= Task instructions =
In the material below, find each line holding the string "vaste" and copy it.

= Source information =
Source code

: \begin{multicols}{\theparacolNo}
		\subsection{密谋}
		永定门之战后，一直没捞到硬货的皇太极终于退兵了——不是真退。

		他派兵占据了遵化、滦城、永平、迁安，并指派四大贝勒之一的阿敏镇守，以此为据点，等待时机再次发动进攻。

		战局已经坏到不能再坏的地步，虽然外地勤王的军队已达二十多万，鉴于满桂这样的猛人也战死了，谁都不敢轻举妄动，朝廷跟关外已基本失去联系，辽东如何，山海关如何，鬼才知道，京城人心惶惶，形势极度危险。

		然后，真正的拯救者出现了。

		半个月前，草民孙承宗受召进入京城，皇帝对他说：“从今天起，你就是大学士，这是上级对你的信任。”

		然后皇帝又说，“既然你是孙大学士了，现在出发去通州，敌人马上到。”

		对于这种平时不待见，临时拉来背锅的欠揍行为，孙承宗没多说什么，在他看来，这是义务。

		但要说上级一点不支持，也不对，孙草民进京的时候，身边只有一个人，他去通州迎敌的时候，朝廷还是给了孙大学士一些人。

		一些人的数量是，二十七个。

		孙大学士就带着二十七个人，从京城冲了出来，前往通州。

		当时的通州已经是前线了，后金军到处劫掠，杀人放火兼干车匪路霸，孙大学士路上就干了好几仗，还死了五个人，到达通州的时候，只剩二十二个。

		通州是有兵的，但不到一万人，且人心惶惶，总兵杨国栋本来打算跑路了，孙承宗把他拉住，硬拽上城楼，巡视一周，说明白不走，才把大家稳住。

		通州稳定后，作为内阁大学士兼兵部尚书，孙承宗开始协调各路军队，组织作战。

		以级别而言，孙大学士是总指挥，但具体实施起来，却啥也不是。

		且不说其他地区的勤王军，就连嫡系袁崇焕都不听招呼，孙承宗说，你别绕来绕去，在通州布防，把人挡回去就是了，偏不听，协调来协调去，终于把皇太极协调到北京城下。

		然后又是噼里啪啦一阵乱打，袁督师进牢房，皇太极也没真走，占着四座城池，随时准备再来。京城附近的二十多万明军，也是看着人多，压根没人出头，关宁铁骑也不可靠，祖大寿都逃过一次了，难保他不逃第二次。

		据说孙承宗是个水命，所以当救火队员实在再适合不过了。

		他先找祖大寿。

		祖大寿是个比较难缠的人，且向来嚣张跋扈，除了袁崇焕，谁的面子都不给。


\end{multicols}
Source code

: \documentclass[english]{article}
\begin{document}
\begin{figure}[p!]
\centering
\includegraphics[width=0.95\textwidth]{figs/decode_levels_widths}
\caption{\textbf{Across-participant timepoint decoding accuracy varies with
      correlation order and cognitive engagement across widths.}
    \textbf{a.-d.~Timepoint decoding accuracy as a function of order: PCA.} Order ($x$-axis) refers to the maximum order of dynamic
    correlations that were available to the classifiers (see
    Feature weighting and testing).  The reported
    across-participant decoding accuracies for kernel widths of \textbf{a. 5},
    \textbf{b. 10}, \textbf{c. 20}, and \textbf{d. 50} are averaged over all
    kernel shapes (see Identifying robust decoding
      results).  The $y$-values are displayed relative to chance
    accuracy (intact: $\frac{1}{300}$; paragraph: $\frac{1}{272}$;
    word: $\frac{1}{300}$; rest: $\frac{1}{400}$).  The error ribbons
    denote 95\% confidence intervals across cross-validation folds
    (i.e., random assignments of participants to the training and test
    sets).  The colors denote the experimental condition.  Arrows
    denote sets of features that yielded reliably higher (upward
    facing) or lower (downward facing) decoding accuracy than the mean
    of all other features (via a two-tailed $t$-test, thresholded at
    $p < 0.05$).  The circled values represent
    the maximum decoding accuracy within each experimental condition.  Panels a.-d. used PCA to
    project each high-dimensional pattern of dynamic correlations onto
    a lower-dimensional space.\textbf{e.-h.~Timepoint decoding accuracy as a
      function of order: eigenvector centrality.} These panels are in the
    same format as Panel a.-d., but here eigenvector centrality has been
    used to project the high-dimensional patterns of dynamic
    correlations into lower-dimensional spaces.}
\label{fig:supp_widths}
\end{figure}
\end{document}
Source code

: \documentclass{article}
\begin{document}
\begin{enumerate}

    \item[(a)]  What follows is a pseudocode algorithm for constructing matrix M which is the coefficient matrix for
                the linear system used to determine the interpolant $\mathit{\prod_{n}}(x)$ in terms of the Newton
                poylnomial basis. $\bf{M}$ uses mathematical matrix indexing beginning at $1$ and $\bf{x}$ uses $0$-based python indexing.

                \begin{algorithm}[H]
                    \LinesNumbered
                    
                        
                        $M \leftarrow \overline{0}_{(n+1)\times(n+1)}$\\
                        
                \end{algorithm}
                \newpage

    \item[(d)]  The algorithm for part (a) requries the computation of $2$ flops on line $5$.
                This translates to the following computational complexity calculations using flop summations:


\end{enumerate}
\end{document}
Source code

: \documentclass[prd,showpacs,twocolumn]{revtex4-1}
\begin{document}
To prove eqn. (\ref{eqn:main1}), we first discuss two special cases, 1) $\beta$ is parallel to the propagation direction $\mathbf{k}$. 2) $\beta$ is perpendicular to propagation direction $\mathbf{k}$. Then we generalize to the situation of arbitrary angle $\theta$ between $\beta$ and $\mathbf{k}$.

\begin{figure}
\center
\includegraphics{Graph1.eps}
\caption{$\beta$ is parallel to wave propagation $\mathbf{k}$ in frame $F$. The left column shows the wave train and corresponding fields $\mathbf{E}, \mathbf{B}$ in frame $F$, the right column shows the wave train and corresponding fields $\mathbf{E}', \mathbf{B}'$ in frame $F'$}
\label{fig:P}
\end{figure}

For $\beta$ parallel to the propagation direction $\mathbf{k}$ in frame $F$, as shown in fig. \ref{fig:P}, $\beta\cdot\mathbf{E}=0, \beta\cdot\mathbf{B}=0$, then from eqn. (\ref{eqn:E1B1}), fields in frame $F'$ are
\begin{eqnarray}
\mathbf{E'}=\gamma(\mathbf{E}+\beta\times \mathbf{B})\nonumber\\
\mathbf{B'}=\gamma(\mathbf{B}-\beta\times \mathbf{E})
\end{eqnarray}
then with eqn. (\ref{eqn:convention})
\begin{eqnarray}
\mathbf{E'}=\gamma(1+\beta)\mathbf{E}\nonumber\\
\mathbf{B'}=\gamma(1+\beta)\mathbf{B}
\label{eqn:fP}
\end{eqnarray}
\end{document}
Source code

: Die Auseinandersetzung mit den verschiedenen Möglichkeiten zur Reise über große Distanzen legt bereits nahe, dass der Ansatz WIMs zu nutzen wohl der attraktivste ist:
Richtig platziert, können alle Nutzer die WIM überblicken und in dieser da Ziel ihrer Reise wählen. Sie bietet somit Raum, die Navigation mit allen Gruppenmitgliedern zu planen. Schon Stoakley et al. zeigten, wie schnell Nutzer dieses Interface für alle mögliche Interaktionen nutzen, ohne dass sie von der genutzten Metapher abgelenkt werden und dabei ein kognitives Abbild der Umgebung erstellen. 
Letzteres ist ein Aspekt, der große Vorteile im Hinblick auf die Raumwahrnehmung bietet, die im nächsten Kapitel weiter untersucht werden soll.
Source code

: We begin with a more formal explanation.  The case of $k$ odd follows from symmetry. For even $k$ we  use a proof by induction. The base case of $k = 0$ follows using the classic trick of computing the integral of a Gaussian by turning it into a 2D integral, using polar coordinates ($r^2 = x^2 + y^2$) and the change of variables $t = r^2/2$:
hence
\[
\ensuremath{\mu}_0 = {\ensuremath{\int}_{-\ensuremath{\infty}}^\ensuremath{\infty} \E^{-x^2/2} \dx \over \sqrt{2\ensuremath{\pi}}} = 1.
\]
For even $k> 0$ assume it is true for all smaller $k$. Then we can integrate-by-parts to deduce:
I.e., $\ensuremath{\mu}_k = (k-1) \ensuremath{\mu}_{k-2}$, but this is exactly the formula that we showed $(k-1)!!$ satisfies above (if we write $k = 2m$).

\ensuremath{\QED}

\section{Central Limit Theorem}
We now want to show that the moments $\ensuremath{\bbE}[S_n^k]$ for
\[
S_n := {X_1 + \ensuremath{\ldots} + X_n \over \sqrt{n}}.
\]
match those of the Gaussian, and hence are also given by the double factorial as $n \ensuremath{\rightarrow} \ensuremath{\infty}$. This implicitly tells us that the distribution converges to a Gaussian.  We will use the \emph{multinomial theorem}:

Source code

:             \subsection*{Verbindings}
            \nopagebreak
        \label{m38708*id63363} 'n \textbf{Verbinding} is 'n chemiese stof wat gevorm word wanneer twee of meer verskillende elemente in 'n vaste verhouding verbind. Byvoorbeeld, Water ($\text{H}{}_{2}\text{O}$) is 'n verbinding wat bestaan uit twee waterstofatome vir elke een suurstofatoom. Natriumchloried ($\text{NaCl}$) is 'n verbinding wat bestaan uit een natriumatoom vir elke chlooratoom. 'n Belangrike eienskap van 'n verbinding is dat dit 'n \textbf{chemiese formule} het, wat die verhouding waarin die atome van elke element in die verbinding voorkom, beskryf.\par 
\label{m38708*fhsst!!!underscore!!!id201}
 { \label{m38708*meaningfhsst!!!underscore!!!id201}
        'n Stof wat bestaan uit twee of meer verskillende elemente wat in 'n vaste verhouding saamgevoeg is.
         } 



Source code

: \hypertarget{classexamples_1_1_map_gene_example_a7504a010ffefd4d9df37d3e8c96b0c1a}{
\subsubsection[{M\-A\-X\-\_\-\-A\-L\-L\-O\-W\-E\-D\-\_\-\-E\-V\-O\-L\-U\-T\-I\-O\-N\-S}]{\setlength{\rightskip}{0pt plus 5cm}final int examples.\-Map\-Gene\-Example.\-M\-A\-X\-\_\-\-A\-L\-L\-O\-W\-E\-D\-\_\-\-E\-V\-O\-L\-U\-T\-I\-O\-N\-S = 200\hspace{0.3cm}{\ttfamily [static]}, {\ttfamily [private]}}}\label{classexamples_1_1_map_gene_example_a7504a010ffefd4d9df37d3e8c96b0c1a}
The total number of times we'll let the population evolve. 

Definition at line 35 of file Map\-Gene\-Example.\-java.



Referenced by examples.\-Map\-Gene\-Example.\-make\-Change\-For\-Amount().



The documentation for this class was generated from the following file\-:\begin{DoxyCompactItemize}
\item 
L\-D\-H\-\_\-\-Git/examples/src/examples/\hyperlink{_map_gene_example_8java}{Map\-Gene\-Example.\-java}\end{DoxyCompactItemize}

= Answer box =
        \label{m38708*id63363} 'n \textbf{Verbinding} is 'n chemiese stof wat gevorm word wanneer twee of meer verskillende elemente in 'n vaste verhouding verbind. Byvoorbeeld, Water ($\text{H}{}_{2}\text{O}$) is 'n verbinding wat bestaan uit twee waterstofatome vir elke een suurstofatoom. Natriumchloried ($\text{NaCl}$) is 'n verbinding wat bestaan uit een natriumatoom vir elke chlooratoom. 'n Belangrike eienskap van 'n verbinding is dat dit 'n \textbf{chemiese formule} het, wat die verhouding waarin die atome van elke element in die verbinding voorkom, beskryf.\par 
        'n Stof wat bestaan uit twee of meer verskillende elemente wat in 'n vaste verhouding saamgevoeg is.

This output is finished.